Last week, we had an issue with one of our Kafka brokers. Don't worry, it didn't impact any customers. When monitoring things closely, you can often solve things before they impact a customer ;-). In today's post, I'll show you how we use AppSignal to dogfood our own issues. I'll go through how we monitor the non-Ruby part of our stack and how we used AppSignal to detect and resolve the issue.
First, let's see how our data processing stack currently operates.
1[push] > [kafka] > [processor] > [kafka] > [database]
We have multiple "Push" API nodes that accept payloads from the
appsignal-agent. These nodes parse the (Protobuf) data and emit messages to Kafka on various topics. The push nodes accept HTTP payloads and store them on disk/in Redis to create a buffer in case there's an issue with Kafka.
A "processor" consumes these topics and aggregates the data. From there, it goes (through Kafka) to our databases.
Monitoring Non-Ruby/Elixir/Node Processes
[processor] nodes can be monitored with an AppSignal language integration. Kafka servers run separately from the application code, so using a language integration is not possible. We still need insight into how Kafka operates though.

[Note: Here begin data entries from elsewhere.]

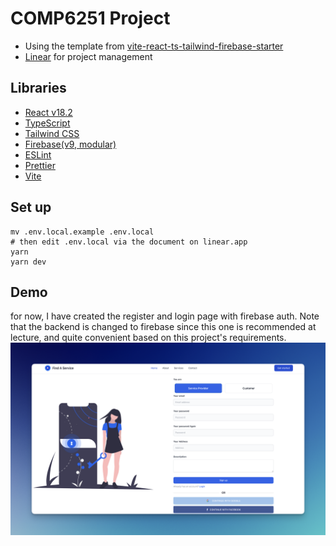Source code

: # COMP6251 Project

- Using the template from [vite-react-ts-tailwind-firebase-starter](https://github.com/TeXmeijin/vite-react-ts-tailwind-firebase-starter)
- [Linear](https://linear.app/find-a-service-project/project/find-a-service-project-0ed999db45f3/6251) for project management

## Libraries

- [React v18.2](https://github.com/facebook/react)
- [TypeScript](https://github.com/microsoft/TypeScript)
- [Tailwind CSS](https://tailwindcss.com/)
- [Firebase(v9, modular)](https://firebase.google.com/)
- [ESLint](https://eslint.org/)
- [Prettier](https://prettier.io/)
- [Vite](https://github.com/vitejs/vite)

## Set up

```shell
mv .env.local.example .env.local
# then edit .env.local via the document on linear.app
yarn
yarn dev
```

## Demo

for now, I have created the register and login page with firebase auth.
Note that the backend is changed to firebase since this one is recommended at lecture, and quite convenient based on this project's requirements.
![](images/CleanShot1.PNG)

We use the standalone agent with the statsd option enabled and run jmxfetch to get JMX metrics from Kafka. You can read more about our setup here. Besides JMX Metrics, the standalone agent collects host metrics such as memory and CPU usage.
Detecting the Issue
One sunny afternoon, we received several notifications in our #errors Slack channel. These came from our anomaly detection feature, where we monitor the queue size of our Push nodes.
We use the "comment" feature for triggers to describe what set off the trigger and what to do to verify the issue or solve it immediately. After each issue, we update the comments to ensure that the next time it happens, the issue will be resolved more quickly. We're not afraid of placing large blocks of texts in there and linking to corresponding graphs on AppSignal.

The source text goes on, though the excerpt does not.